Choosing the best screws for MDF is a tricky task. MDF is not like any other wood. It is denser than plywood and stronger than particle board. Without the right steps, you will end up with split workpiece or two loosely-pulled-together pieces.
This is why many brands have come up with their own screw lines exclusively for MDF. However, specially designed screws are not enough. You should know the right techniques to apply to this type of wood.
Here I will share with you the screws, which I think, are the best for holding MDF. I also add a step-by-step guide on how to use these screws right.
Now let’s dive in.
Best screws for MDF
Spax MDF Screws have a special design to prevent splitting the Medium Density Fiberboard (or usually known as MDF). It is also great for hardwoods, lightweight, high-density polyurethane trim, and does not require pre-drilling.
Spax MDF Screws are able to do this because they have a one of a kind CUT Point.
This unique feature is supported by patented thread serrations. They combine to great effect, making splitting less likely to happen, even without pre-drilling.
However, these are not the only highlights of this screw line. Spax MDF Screws also have a T-Star drive, which gives your work extra bit engagement.
If you are ever in the situation that fibers from the drill holes raise up and prevent the two pieces from pulling tightly, you will be thrilled to know that this screw line is designed with trim head and cutting ribs, which can help avoid this problem.
DynaPlus MDF screws are designed to hold MDF pieces tightly without splitting.
Although it does not require, you had better pre-drill when you want to drill anywhere near the three centimeters on the edge of the pieces.
DynaPlus MDF screws’ pull-out strength is high, which supports a strong connection between the two pieces.
The 75° flathead with cutting nibs is another plus. It will result in a smooth and clean countersunk.
Both Spax and DynaPlus screws are available at most Lowe’s Home Improvement stores so there should be no problem getting some.
>>> Read more: How to hide screws in wood in just a minute
How to screw into MDF without splitting
The most common question that I get recently regarding MDF is “can you use screws in MDF?”.
While the answer is definitely yes, it is not as easy as with regular plywood or solid wood.
I assume that by now you have already known the best screws for MDF. But if for some reasons, you are unable to get some, here I will show you how to make use of regular screws.
The shank of common woodscrews has a wedge-like shape. So if you don’t drill the pilot hole and shank hole right, the workpiece can easily be split in half.
This might sound a bit too complicated but trust me on this, the technique I share below is relatively easy. The result is exactly what you expect: a screw driven perfectly into a piece of MDF:
Step 1: Switch to sheet metal screw
Replace your woodscrews with sheet metal screws.
The shank of this screw type is straight, so it’s less likely to split the MDF. I also use screws that are about ½’ to ¾’ longer than I would use for plywood or solid wood. This will ensure stronger holding power.
Step 2: Drill the shank hole
The sheet metal screws will do the job best when you the shank hole and the pilot hole are drilled just right. Use a bit that just a little larger than the outer diameter of the threads.

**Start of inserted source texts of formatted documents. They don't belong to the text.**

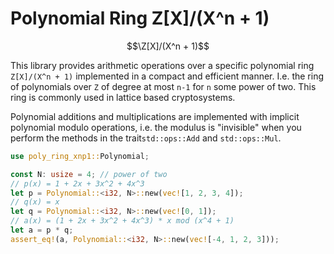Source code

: # Polynomial Ring Z\[X\]/(X^n + 1)


```math
\Z[X]/(X^n + 1)
```

This library provides arithmetic operations over a specific polynomial ring `Z[X]/(X^n + 1)` implemented in a compact and efficient manner. I.e. the ring of polynomials over `Z` of degree at most `n-1` for `n` some power of two. This ring is commonly used in lattice based cryptosystems.

Polynomial additions and multiplications are implemented with implicit polynomial modulo operations, i.e. the modulus is "invisible" when you perform the methods in the trait`std::ops::Add` and `std::ops::Mul`. 

```rust
use poly_ring_xnp1::Polynomial;

const N: usize = 4; // power of two
// p(x) = 1 + 2x + 3x^2 + 4x^3
let p = Polynomial::<i32, N>::new(vec![1, 2, 3, 4]);
// q(x) = x
let q = Polynomial::<i32, N>::new(vec![0, 1]);
// a(x) = (1 + 2x + 3x^2 + 4x^3) * x mod (x^4 + 1)
let a = p * q;
assert_eq!(a, Polynomial::<i32, N>::new(vec![-4, 1, 2, 3]));
```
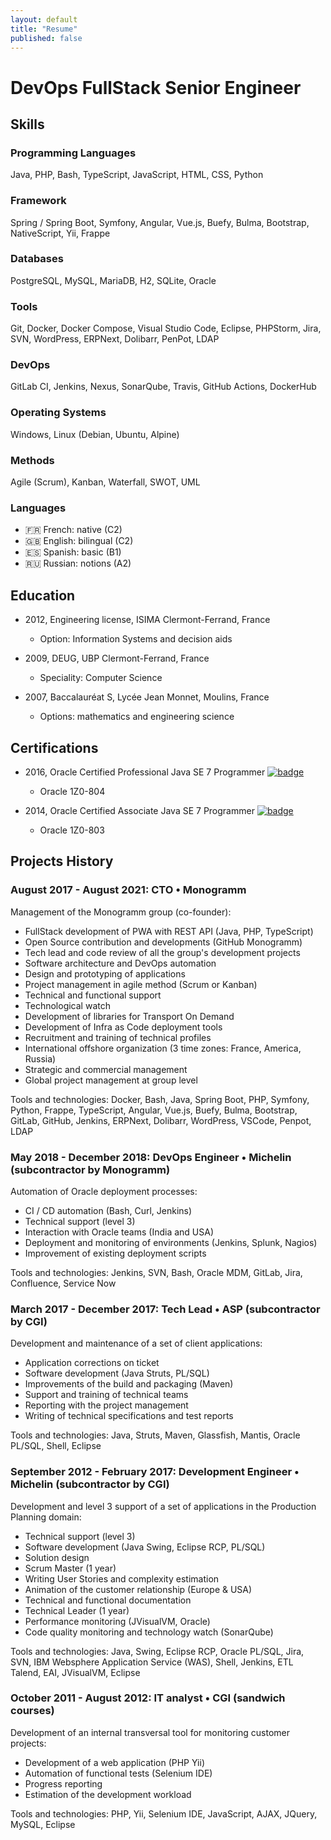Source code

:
 ```yaml
---
layout: default
title: "Resume"
published: false
---
```


# DevOps FullStack Senior Engineer

## Skills

### Programming Languages
Java, PHP, Bash, TypeScript, JavaScript, HTML, CSS, Python

### Framework
Spring / Spring Boot, Symfony, Angular, Vue.js, Buefy, Bulma, Bootstrap, NativeScript, Yii, Frappe

### Databases
PostgreSQL, MySQL, MariaDB, H2, SQLite, Oracle

### Tools
Git, Docker, Docker Compose, Visual Studio Code, Eclipse, PHPStorm, Jira, SVN, WordPress, ERPNext, Dolibarr, PenPot, LDAP

### DevOps
GitLab CI, Jenkins, Nexus, SonarQube, Travis, GitHub Actions, DockerHub

### Operating Systems
Windows, Linux (Debian, Ubuntu, Alpine)

### Methods
Agile (Scrum), Kanban, Waterfall, SWOT, UML

### Languages

-   :fr: French: native (C2)
-   :gb: English: bilingual (C2)
-   :es: Spanish: basic (B1)
-   :ru: Russian: notions (A2)

## Education

-   2012, Engineering license, ISIMA Clermont-Ferrand, France
    -   Option: Information Systems and decision aids

-   2009, DEUG, UBP Clermont-Ferrand, France
    -   Speciality: Computer Science

-   2007, Baccalauréat S, Lycée Jean Monnet, Moulins, France
    -   Options: mathematics and engineering science

## Certifications

-   2016, Oracle Certified Professional Java SE 7 Programmer [![badge](https://images.youracclaim.com/size/60x60/images/3661e48f-ee1c-47fc-a474-b84fca370a19/Oracle-Certification-badge_OC-Professional600X600.png)](https://www.youracclaim.com/badges/931dd209-e377-447e-9c57-9758e8e4f440)
    - Oracle 1Z0-804 

-   2014, Oracle Certified Associate Java SE 7 Programmer [![badge](https://images.youracclaim.com/size/60x60/images/9956323d-90eb-4a7a-9fc6-4750ce433d3a/Oracle-Certification-badge_OC-Associate600X600.png)](https://www.youracclaim.com/badges/13a01983-9169-4583-a827-deeec2e681d2)
    -   Oracle 1Z0-803

## Projects History

### August 2017 - August 2021: CTO • Monogramm

Management of the Monogramm group (co-founder):

-   FullStack development of PWA with REST API (Java, PHP, TypeScript)
-   Open Source contribution and developments (GitHub Monogramm)
-   Tech lead and code review of all the group's development projects
-   Software architecture and DevOps automation
-   Design and prototyping of applications
-   Project management in agile method (Scrum or Kanban)
-   Technical and functional support
-   Technological watch
-   Development of libraries for Transport On Demand
-   Development of Infra as Code deployment tools
-   Recruitment and training of technical profiles
-   International offshore organization (3 time zones: France, America, Russia)
-   Strategic and commercial management
-   Global project management at group level

Tools and technologies: Docker, Bash, Java, Spring Boot, PHP, Symfony, Python, Frappe, TypeScript, Angular, Vue.js, Buefy, Bulma, Bootstrap, GitLab, GitHub, Jenkins, ERPNext, Dolibarr, WordPress, VSCode, Penpot, LDAP

### May 2018 - December 2018: DevOps Engineer • Michelin (subcontractor by Monogramm)

Automation of Oracle deployment processes:

-   CI / CD automation (Bash, Curl, Jenkins)
-   Technical support (level 3)
-   Interaction with Oracle teams (India and USA)
-   Deployment and monitoring of environments (Jenkins, Splunk, Nagios)
-   Improvement of existing deployment scripts

Tools and technologies: Jenkins, SVN, Bash, Oracle MDM, GitLab, Jira, Confluence, Service Now

### March 2017 - December 2017: Tech Lead • ASP (subcontractor by CGI)

Development and maintenance of a set of client applications:

-   Application corrections on ticket
-   Software development (Java Struts, PL/SQL)
-   Improvements of the build and packaging (Maven)
-   Support and training of technical teams
-   Reporting with the project management
-   Writing of technical specifications and test reports

Tools and technologies: Java, Struts, Maven, Glassfish, Mantis, Oracle PL/SQL, Shell, Eclipse

### September 2012 - February 2017: Development Engineer • Michelin (subcontractor by CGI)

Development and level 3 support of a set of applications in the Production Planning domain:

-   Technical support (level 3)
-   Software development (Java Swing, Eclipse RCP, PL/SQL)
-   Solution design
-   Scrum Master (1 year)
-   Writing User Stories and complexity estimation
-   Animation of the customer relationship (Europe & USA)
-   Technical and functional documentation
-   Technical Leader (1 year)
-   Performance monitoring (JVisualVM, Oracle)
-   Code quality monitoring and technology watch (SonarQube)

Tools and technologies: Java, Swing, Eclipse RCP, Oracle PL/SQL, Jira, SVN, IBM Websphere Application Service (WAS), Shell, Jenkins, ETL Talend, EAI, JVisualVM, Eclipse

### October 2011 - August 2012: IT analyst • CGI (sandwich courses)

Development of an internal transversal tool for monitoring customer projects:

-   Development of a web application (PHP Yii)
-   Automation of functional tests (Selenium IDE)
-   Progress reporting
-   Estimation of the development workload

Tools and technologies: PHP, Yii, Selenium IDE, JavaScript, AJAX, JQuery, MySQL, Eclipse
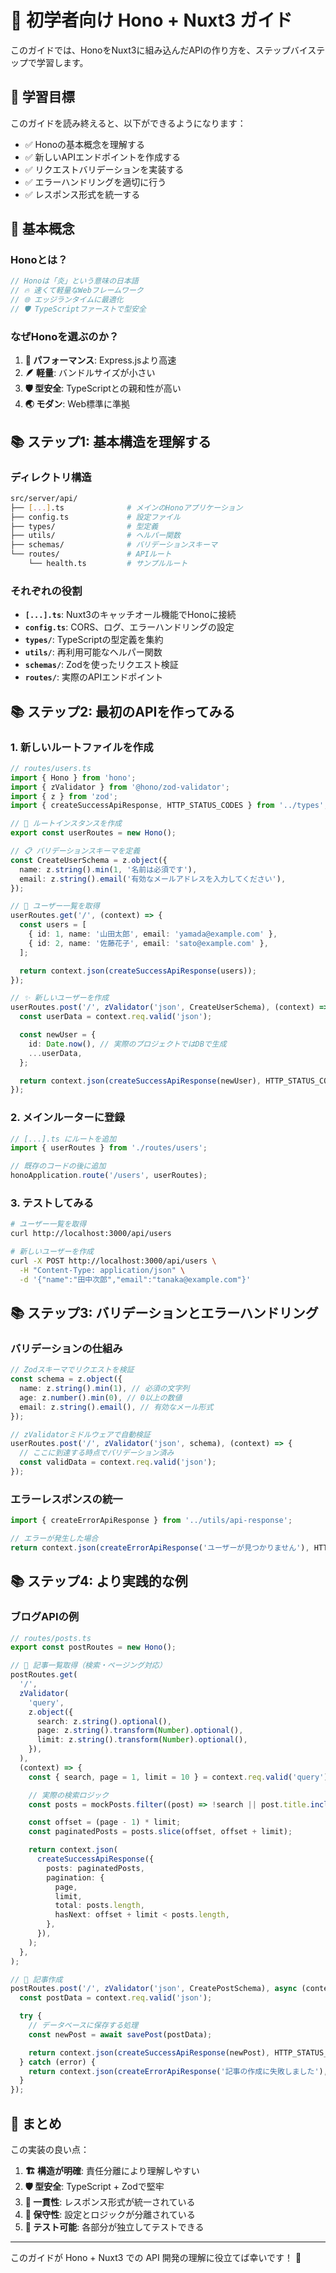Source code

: # 🚀 初学者向け Hono + Nuxt3 ガイド

このガイドでは、HonoをNuxt3に組み込んだAPIの作り方を、ステップバイステップで学習します。

## 🎯 学習目標

このガイドを読み終えると、以下ができるようになります：

- ✅ Honoの基本概念を理解する
- ✅ 新しいAPIエンドポイントを作成する
- ✅ リクエストバリデーションを実装する
- ✅ エラーハンドリングを適切に行う
- ✅ レスポンス形式を統一する

## 🧠 基本概念

### Honoとは？

```typescript
// Honoは「炎」という意味の日本語
// 🔥 速くて軽量なWebフレームワーク
// 🌐 エッジランタイムに最適化
// 🛡️ TypeScriptファーストで型安全
```

### なぜHonoを選ぶのか？

1. **🚀 パフォーマンス**: Express.jsより高速
2. **🪶 軽量**: バンドルサイズが小さい
3. **🛡️ 型安全**: TypeScriptとの親和性が高い
4. **🌏 モダン**: Web標準に準拠

## 📚 ステップ1: 基本構造を理解する

### ディレクトリ構造

```bash
src/server/api/
├── [...].ts              # メインのHonoアプリケーション
├── config.ts             # 設定ファイル
├── types/                # 型定義
├── utils/                # ヘルパー関数
├── schemas/              # バリデーションスキーマ
└── routes/               # APIルート
    └── health.ts         # サンプルルート
```

### それぞれの役割

- **`[...].ts`**: Nuxt3のキャッチオール機能でHonoに接続
- **`config.ts`**: CORS、ログ、エラーハンドリングの設定
- **`types/`**: TypeScriptの型定義を集約
- **`utils/`**: 再利用可能なヘルパー関数
- **`schemas/`**: Zodを使ったリクエスト検証
- **`routes/`**: 実際のAPIエンドポイント

## 📚 ステップ2: 最初のAPIを作ってみる

### 1. 新しいルートファイルを作成

```typescript
// routes/users.ts
import { Hono } from 'hono';
import { zValidator } from '@hono/zod-validator';
import { z } from 'zod';
import { createSuccessApiResponse, HTTP_STATUS_CODES } from '../types';

// 🎯 ルートインスタンスを作成
export const userRoutes = new Hono();

// 📋 バリデーションスキーマを定義
const CreateUserSchema = z.object({
  name: z.string().min(1, '名前は必須です'),
  email: z.string().email('有効なメールアドレスを入力してください'),
});

// 📝 ユーザー一覧を取得
userRoutes.get('/', (context) => {
  const users = [
    { id: 1, name: '山田太郎', email: 'yamada@example.com' },
    { id: 2, name: '佐藤花子', email: 'sato@example.com' },
  ];

  return context.json(createSuccessApiResponse(users));
});

// ✨ 新しいユーザーを作成
userRoutes.post('/', zValidator('json', CreateUserSchema), (context) => {
  const userData = context.req.valid('json');

  const newUser = {
    id: Date.now(), // 実際のプロジェクトではDBで生成
    ...userData,
  };

  return context.json(createSuccessApiResponse(newUser), HTTP_STATUS_CODES.CREATED);
});
```

### 2. メインルーターに登録

```typescript
// [...].ts にルートを追加
import { userRoutes } from './routes/users';

// 既存のコードの後に追加
honoApplication.route('/users', userRoutes);
```

### 3. テストしてみる

```bash
# ユーザー一覧を取得
curl http://localhost:3000/api/users

# 新しいユーザーを作成
curl -X POST http://localhost:3000/api/users \
  -H "Content-Type: application/json" \
  -d '{"name":"田中次郎","email":"tanaka@example.com"}'
```

## 📚 ステップ3: バリデーションとエラーハンドリング

### バリデーションの仕組み

```typescript
// Zodスキーマでリクエストを検証
const schema = z.object({
  name: z.string().min(1), // 必須の文字列
  age: z.number().min(0), // 0以上の数値
  email: z.string().email(), // 有効なメール形式
});

// zValidatorミドルウェアで自動検証
userRoutes.post('/', zValidator('json', schema), (context) => {
  // ここに到達する時点でバリデーション済み
  const validData = context.req.valid('json');
});
```

### エラーレスポンスの統一

```typescript
import { createErrorApiResponse } from '../utils/api-response';

// エラーが発生した場合
return context.json(createErrorApiResponse('ユーザーが見つかりません'), HTTP_STATUS_CODES.NOT_FOUND);
```

## 📚 ステップ4: より実践的な例

### ブログAPIの例

```typescript
// routes/posts.ts
export const postRoutes = new Hono();

// 📰 記事一覧取得（検索・ページング対応）
postRoutes.get(
  '/',
  zValidator(
    'query',
    z.object({
      search: z.string().optional(),
      page: z.string().transform(Number).optional(),
      limit: z.string().transform(Number).optional(),
    }),
  ),
  (context) => {
    const { search, page = 1, limit = 10 } = context.req.valid('query');

    // 実際の検索ロジック
    const posts = mockPosts.filter((post) => !search || post.title.includes(search));

    const offset = (page - 1) * limit;
    const paginatedPosts = posts.slice(offset, offset + limit);

    return context.json(
      createSuccessApiResponse({
        posts: paginatedPosts,
        pagination: {
          page,
          limit,
          total: posts.length,
          hasNext: offset + limit < posts.length,
        },
      }),
    );
  },
);

// 📝 記事作成
postRoutes.post('/', zValidator('json', CreatePostSchema), async (context) => {
  const postData = context.req.valid('json');

  try {
    // データベースに保存する処理
    const newPost = await savePost(postData);

    return context.json(createSuccessApiResponse(newPost), HTTP_STATUS_CODES.CREATED);
  } catch (error) {
    return context.json(createErrorApiResponse('記事の作成に失敗しました'), HTTP_STATUS_CODES.INTERNAL_SERVER_ERROR);
  }
});
```

## 🎉 まとめ

この実装の良い点：

1. **🏗️ 構造が明確**: 責任分離により理解しやすい
2. **🛡️ 型安全**: TypeScript + Zodで堅牢
3. **🔄 一貫性**: レスポンス形式が統一されている
4. **📝 保守性**: 設定とロジックが分離されている
5. **🧪 テスト可能**: 各部分が独立してテストできる

---

このガイドが Hono + Nuxt3 での API 開発の理解に役立てば幸いです！ 🎯
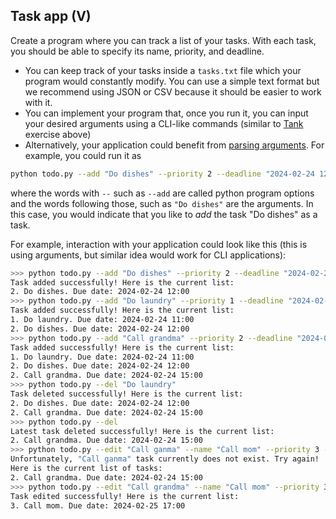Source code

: ## Task app (V)

Create a program where you can track a list of your tasks. With each task, you should be able to specify its name, priority, and deadline.
- You can keep track of your tasks inside a `tasks.txt` file which your program would constantly modify. You can use a simple text format but we recommend using JSON or CSV because it should be easier to work with it.
- You can implement your program that, once you run it, you can input your desired arguments using a CLI-like commands (similar to [Tank](#tank-exercise-d) exercise above)
- Alternatively, your application could benefit from [parsing arguments](https://docs.python.org/3/howto/argparse.html#argparse-tutorial). 
For example, you could run it as 
```bash
python todo.py --add "Do dishes" --priority 2 --deadline "2024-02-24 12:00"
```
where the words with `--` such as `--add` are called python program options and the words 
following those, such as `"Do dishes"` are the arguments. In this case, you would indicate 
that you like to _add_ the task "Do dishes" as a task.

For example, interaction with your application could look like this (this is using arguments, but similar idea would work for CLI applications):
```bash
>>> python todo.py --add "Do dishes" --priority 2 --deadline "2024-02-24 12:00"
Task added successfully! Here is the current list:
2. Do dishes. Due date: 2024-02-24 12:00
>>> python todo.py --add "Do laundry" --priority 1 --deadline "2024-02-24 11:00"
Task added successfully! Here is the current list:
1. Do laundry. Due date: 2024-02-24 11:00
2. Do dishes. Due date: 2024-02-24 12:00
>>> python todo.py --add "Call grandma" --priority 2 --deadline "2024-02-24 15:00"
Task added successfully! Here is the current list:
1. Do laundry. Due date: 2024-02-24 11:00
2. Do dishes. Due date: 2024-02-24 12:00
2. Call grandma. Due date: 2024-02-24 15:00
>>> python todo.py --del "Do laundry"
Task deleted successfully! Here is the current list:
2. Do dishes. Due date: 2024-02-24 12:00
2. Call grandma. Due date: 2024-02-24 15:00
>>> python todo.py --del
Latest task deleted successfully! Here is the current list:
2. Call grandma. Due date: 2024-02-24 15:00
>>> python todo.py --edit "Call ganma" --name "Call mom" --priority 3 --deadline "2024-02-25 17:00"  
Unfortunately, "Call ganma" task currently does not exist. Try again!
Here is the current list of tasks:
2. Call grandma. Due date: 2024-02-24 15:00
>>> python todo.py --edit "Call grandma" --name "Call mom" --priority 3 --deadline "2024-02-25 17:00"  
Task edited successfully! Here is the current list:
3. Call mom. Due date: 2024-02-25 17:00
```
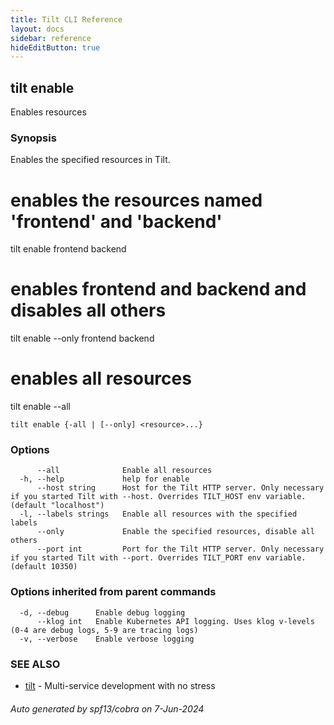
 ```yaml
---
title: Tilt CLI Reference
layout: docs
sidebar: reference
hideEditButton: true
---
```

## tilt enable

Enables resources

### Synopsis

Enables the specified resources in Tilt.

# enables the resources named 'frontend' and 'backend'
tilt enable frontend backend

# enables frontend and backend and disables all others
tilt enable --only frontend backend

# enables all resources
tilt enable --all


```
tilt enable {-all | [--only] <resource>...}
```

### Options

```
      --all              Enable all resources
  -h, --help             help for enable
      --host string      Host for the Tilt HTTP server. Only necessary if you started Tilt with --host. Overrides TILT_HOST env variable. (default "localhost")
  -l, --labels strings   Enable all resources with the specified labels
      --only             Enable the specified resources, disable all others
      --port int         Port for the Tilt HTTP server. Only necessary if you started Tilt with --port. Overrides TILT_PORT env variable. (default 10350)
```

### Options inherited from parent commands

```
  -d, --debug      Enable debug logging
      --klog int   Enable Kubernetes API logging. Uses klog v-levels (0-4 are debug logs, 5-9 are tracing logs)
  -v, --verbose    Enable verbose logging
```

### SEE ALSO

* [tilt](tilt.html)	 - Multi-service development with no stress

###### Auto generated by spf13/cobra on 7-Jun-2024
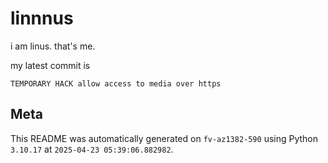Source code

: # linnnus

i am linus. that's me.

my latest commit is

```
TEMPORARY HACK allow access to media over https
```

## Meta

This README was automatically generated on `fv-az1382-590` using Python
`3.10.17` at `2025-04-23 05:39:06.882982`.
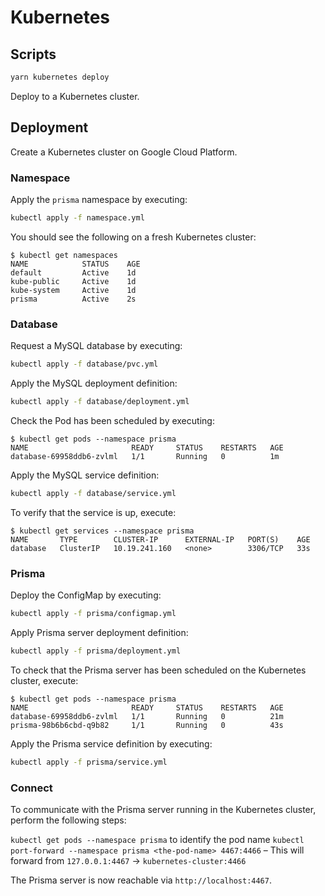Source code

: # Kubernetes

## Scripts

```bash
yarn kubernetes deploy
```

Deploy to a Kubernetes cluster.

## Deployment

Create a Kubernetes cluster on Google Cloud Platform.

### Namespace

Apply the `prisma` namespace by executing:

```bash
kubectl apply -f namespace.yml
```

You should see the following on a fresh Kubernetes cluster:

```console
$ kubectl get namespaces
NAME            STATUS    AGE
default         Active    1d
kube-public     Active    1d
kube-system     Active    1d
prisma          Active    2s
```

### Database

Request a MySQL database by executing:

```bash
kubectl apply -f database/pvc.yml
```

Apply the MySQL deployment definition:

```bash
kubectl apply -f database/deployment.yml
```

Check the Pod has been scheduled by executing:

```console
$ kubectl get pods --namespace prisma
NAME                       READY     STATUS    RESTARTS   AGE
database-69958ddb6-zvlml   1/1       Running   0          1m
```

Apply the MySQL service definition:

```bash
kubectl apply -f database/service.yml
```

To verify that the service is up, execute:

```console
$ kubectl get services --namespace prisma
NAME       TYPE        CLUSTER-IP      EXTERNAL-IP   PORT(S)    AGE
database   ClusterIP   10.19.241.160   <none>        3306/TCP   33s
```

### Prisma

Deploy the ConfigMap by executing:

```bash
kubectl apply -f prisma/configmap.yml
```

Apply Prisma server deployment definition:

```bash
kubectl apply -f prisma/deployment.yml
```

To check that the Prisma server has been scheduled on the Kubernetes cluster, execute:

```console
$ kubectl get pods --namespace prisma
NAME                       READY     STATUS    RESTARTS   AGE
database-69958ddb6-zvlml   1/1       Running   0          21m
prisma-98b6b6cbd-q9b82     1/1       Running   0          43s
```

Apply the Prisma service definition by executing:

```bash
kubectl apply -f prisma/service.yml
```

### Connect

To communicate with the Prisma server running in the Kubernetes cluster, perform the following steps:

`kubectl get pods --namespace prisma` to identify the pod name
`kubectl port-forward --namespace prisma <the-pod-name> 4467:4466` – This will forward from `127.0.0.1:4467` -> `kubernetes-cluster:4466`

The Prisma server is now reachable via `http://localhost:4467`.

This will make sure that the screw will slip right through the hole and pull the two pieces down tightly. I usually use this technique to size the hole accurately.
Step 3: Make a countersink
If you have tried screwing two MDF pieces together, you will notice that fibers from the bottom piece have the tendency to rise up and keep the two parts from pulling tightly together.
To deal with this problem, I usually make a small countersink where the shank hole is visible from the top piece before I drill the pilot hole. The raised fibers will fill the countersink and without affecting the fit of the two parts.
Step 4: Drill the pilot hole
Now you are ready to drill the pilot hole. It should be as wide as the inner diameter of the screw threads.
To prevent splitting and a bulge on the other side of the piece, I usually drill the pilot hole a little deeper than the point that the tip of the screw will be at.
I have done this hundred of time and I can ensure with confidence it works.
So if you follow the steps carefully, you will never have to wonder do screws hold in MDF anymore because I am sure you, they do.
1. Can you screw into melamine?
You can screw into melamine but you will need a pilot hole first.
If there is no drill available, you can pound a finishing nail half the way through then pull it out. Tighten the screw just enough in order not to make it strips.
2. Which is the best screw for 18 mm MDF?
3. Can you glue MDF to wood?
The answer is yes but you will need a bit of extra work.
MDF is permeable, so it will absorb any liquid that it comes into contact with. So in order to glue MDF, a layer of coating or two is required before you apply any kind of glue on it. Rustins’ is a good choice when it comes to this kind of job. It’s water-based, effective, and cheaper than any other substances I have tried.
To glue MDF, PVA will do the job just fine. However, you might want to put on the surface more glue than usual. PVA comes in two slightly different types, the long open time one, and another type that takes quite a short time to dry.
4. Should I use something to support the screws? Like particle board screw anchors?
If you use what I recommend as the best screws for MDF with the technique I share, there is no need for further support.